Future studies should examine the acceptability of partner contact tracing in the community, as well as sexual partners’ perceptions of study staff and their behaviors. Moreover, the enrollment criteria for this study was oriented to a research study, and not a community-based PN program. Future studies should examine the feasibility of PN programs among MSM and TW in Mexico, and thereby include all sexual partners of this risk population, including cisgender female sexual partners who were excluded from the present study. Also, only a limited number of partnership factors were measured and examined in relation to successful notification. Additional factors, such as trust and communication between partners, and degree of commitment to the partner (20, 35) should be considered in future studies. Furthermore, we did not gather data or attempt to examine how Mexican laws, policies and government regulations affected uptake of PN for HIV among MSM and TW in Tijuana (18). Finally, due to the small number of TW index patients and partner-based index patients included in our sample, we were unable to examine differences in PN uptake between MSM and TW, which merits investigation in future research.
CONCLUSION
Our findings suggest that PN as implemented in Proyecto Enlaces had low uptake among MSM and TW in Tijuana.
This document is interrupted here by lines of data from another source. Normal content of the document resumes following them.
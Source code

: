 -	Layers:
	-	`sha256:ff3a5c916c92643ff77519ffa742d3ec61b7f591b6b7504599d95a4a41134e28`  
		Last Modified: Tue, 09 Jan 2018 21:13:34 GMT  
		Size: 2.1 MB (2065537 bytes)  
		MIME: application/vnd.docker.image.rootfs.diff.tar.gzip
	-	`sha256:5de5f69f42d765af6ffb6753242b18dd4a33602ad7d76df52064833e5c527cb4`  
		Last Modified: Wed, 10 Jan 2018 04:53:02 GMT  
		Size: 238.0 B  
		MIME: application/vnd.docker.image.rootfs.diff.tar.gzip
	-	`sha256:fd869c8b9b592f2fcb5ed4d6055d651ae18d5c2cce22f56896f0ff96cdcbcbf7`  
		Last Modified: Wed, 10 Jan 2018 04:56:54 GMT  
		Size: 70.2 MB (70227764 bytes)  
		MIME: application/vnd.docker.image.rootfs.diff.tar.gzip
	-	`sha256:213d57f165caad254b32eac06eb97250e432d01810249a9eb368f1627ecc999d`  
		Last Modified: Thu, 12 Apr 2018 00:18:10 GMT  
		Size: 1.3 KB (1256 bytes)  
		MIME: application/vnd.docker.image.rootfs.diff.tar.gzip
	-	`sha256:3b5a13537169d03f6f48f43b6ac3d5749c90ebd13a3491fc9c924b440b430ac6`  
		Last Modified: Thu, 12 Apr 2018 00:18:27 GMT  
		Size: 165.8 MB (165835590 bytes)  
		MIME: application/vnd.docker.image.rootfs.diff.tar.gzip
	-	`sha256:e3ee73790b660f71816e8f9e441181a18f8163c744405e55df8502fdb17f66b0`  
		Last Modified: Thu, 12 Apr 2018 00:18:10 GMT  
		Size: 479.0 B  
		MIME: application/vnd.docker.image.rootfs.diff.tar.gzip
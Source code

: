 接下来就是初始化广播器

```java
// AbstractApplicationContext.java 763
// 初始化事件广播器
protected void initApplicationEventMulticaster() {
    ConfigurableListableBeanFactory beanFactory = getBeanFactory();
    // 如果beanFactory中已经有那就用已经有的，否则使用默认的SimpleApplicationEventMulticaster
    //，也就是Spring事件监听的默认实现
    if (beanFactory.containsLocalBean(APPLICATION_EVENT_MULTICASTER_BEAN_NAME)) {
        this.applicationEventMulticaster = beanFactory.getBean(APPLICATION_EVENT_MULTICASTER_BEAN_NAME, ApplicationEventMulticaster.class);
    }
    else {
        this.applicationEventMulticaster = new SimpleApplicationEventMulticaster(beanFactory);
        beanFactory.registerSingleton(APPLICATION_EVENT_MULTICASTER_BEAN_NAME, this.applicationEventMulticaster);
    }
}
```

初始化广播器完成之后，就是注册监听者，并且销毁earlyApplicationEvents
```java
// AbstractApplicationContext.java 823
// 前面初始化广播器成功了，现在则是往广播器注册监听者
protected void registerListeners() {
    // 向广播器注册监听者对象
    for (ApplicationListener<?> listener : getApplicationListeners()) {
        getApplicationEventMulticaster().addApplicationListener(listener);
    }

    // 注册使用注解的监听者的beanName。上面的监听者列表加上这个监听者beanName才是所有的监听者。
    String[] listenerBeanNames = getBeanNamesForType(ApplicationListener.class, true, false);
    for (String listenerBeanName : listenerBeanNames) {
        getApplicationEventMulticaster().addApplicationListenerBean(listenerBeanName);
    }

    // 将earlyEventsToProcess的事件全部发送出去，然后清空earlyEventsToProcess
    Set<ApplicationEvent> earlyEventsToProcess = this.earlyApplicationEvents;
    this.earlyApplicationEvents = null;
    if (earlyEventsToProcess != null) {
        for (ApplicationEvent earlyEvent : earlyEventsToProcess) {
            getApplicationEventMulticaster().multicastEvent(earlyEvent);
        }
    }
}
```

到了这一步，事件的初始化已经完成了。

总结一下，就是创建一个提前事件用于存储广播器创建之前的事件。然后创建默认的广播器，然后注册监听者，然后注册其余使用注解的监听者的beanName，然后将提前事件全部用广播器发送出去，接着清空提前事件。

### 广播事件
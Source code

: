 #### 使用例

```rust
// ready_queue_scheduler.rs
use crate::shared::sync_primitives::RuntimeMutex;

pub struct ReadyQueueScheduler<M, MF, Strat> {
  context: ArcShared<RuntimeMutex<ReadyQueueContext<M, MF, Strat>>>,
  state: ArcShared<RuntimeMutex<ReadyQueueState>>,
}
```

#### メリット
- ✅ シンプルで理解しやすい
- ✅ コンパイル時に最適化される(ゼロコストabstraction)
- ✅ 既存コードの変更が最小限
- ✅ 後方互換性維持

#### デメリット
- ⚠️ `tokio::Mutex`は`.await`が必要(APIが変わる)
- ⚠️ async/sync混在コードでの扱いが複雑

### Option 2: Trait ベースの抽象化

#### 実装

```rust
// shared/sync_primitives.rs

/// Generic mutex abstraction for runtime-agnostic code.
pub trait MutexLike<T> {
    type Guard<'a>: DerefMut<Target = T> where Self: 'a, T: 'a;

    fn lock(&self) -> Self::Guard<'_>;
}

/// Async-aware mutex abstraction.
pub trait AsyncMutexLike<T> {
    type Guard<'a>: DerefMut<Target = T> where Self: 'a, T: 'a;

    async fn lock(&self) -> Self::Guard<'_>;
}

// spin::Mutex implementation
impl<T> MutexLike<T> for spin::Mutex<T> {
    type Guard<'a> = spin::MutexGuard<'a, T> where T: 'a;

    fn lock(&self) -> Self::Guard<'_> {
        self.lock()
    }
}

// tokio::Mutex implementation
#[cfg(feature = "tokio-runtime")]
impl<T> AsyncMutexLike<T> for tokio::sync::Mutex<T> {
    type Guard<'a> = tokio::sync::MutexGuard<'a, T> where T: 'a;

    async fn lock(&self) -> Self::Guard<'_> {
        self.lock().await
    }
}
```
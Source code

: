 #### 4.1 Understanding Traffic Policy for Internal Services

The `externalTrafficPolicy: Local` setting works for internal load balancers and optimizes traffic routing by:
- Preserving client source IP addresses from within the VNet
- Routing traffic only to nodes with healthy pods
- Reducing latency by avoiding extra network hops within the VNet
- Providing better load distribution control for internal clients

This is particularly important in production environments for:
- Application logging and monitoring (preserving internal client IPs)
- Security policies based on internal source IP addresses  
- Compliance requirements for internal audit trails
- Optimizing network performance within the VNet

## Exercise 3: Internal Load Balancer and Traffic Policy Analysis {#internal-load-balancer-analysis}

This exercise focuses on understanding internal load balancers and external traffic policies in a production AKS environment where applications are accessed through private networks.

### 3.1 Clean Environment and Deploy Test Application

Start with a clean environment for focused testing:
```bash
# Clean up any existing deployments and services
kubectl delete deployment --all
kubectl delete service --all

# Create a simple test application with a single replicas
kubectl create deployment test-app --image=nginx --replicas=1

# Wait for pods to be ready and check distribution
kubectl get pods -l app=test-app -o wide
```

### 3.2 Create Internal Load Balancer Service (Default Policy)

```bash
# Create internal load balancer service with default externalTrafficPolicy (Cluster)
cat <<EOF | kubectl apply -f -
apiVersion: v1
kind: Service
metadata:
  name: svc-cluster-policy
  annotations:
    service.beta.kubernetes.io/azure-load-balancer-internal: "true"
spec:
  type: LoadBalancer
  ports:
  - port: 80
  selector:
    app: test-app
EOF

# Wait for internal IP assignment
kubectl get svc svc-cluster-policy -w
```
However, additional research is needed to determine whether the recruitment and participation challenges we identified can be overcome to expand PN initiatives among MSM and TW, in order to increase HIV testing and diagnosis, as well as support other aspects of their engagement in the HIV care continuum.
Acknowledgments
This research was funded by a National Institute on Drug Abuse (NIDA) grant R01DA037811 to TP. Preparation of this manuscript was supported by a NIDA K01DA040543 Mentored Research Scientist Development Award to HAP.
Footnotes
Compliance with Ethical Standards
Ethical approval
All research methods were reviewed and approved by the Institutional Review Boards at the University of California, San Diego and Xochicalco University in Tijuana, Mexico. All procedures were conducted in accordance with the 1964 Helsinki Declaration and its amendments.
Conflict of Interest Statement
The authors declare that they have no conflict of interest.
Informed consent
Written informed consent was obtained from all individual participants included in this study.